Search the data for the string "outcome" and copy each line where it turns up.
▬▬▬▬▬▬▬▬▬▬
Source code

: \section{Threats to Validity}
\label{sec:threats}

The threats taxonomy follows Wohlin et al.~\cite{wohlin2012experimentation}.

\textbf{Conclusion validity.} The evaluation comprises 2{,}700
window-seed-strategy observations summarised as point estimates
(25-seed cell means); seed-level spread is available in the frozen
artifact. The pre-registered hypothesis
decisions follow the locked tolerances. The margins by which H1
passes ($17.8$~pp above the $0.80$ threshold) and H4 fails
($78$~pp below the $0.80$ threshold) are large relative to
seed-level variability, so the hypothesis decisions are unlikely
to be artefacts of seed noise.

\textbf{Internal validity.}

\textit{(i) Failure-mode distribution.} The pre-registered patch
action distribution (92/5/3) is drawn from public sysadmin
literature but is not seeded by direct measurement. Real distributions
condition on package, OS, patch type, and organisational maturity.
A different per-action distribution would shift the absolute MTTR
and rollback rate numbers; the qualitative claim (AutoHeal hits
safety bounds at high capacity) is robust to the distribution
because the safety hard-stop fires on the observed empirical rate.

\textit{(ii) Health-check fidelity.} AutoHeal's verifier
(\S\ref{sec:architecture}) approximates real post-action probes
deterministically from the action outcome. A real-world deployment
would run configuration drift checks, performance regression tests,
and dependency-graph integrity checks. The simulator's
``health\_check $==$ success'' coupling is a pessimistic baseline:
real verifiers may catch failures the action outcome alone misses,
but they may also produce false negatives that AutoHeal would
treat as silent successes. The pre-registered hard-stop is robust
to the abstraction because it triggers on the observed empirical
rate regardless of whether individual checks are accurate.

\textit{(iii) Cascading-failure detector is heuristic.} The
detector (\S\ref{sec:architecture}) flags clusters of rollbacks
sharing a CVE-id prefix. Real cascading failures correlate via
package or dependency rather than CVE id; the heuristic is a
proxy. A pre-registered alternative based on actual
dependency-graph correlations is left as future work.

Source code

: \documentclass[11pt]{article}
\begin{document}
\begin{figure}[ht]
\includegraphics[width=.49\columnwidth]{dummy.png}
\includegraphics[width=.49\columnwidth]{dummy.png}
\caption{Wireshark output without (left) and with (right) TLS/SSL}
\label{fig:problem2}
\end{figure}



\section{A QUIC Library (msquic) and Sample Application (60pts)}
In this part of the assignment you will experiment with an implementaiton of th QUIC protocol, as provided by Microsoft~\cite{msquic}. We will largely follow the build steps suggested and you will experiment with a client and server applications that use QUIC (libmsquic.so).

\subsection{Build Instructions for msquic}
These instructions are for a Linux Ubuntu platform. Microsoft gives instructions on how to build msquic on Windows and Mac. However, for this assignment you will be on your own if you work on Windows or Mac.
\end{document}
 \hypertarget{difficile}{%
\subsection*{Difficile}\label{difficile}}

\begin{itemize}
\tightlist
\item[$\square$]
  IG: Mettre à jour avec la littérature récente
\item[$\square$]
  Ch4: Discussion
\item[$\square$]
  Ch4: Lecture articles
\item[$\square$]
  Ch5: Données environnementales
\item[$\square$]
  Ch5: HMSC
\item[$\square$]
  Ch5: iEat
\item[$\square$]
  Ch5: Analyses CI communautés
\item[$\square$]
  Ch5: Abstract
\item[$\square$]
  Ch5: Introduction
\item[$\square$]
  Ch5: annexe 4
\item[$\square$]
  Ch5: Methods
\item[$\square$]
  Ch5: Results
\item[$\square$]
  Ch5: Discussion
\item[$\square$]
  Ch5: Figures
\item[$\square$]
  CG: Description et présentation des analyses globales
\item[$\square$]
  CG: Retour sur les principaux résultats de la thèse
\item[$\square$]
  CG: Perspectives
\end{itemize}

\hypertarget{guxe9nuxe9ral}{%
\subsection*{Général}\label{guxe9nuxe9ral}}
▬▬▬▬▬▬▬▬▬▬
• [Result of the exercise]:
deterministically from the action outcome. A real-world deployment
real verifiers may catch failures the action outcome alone misses,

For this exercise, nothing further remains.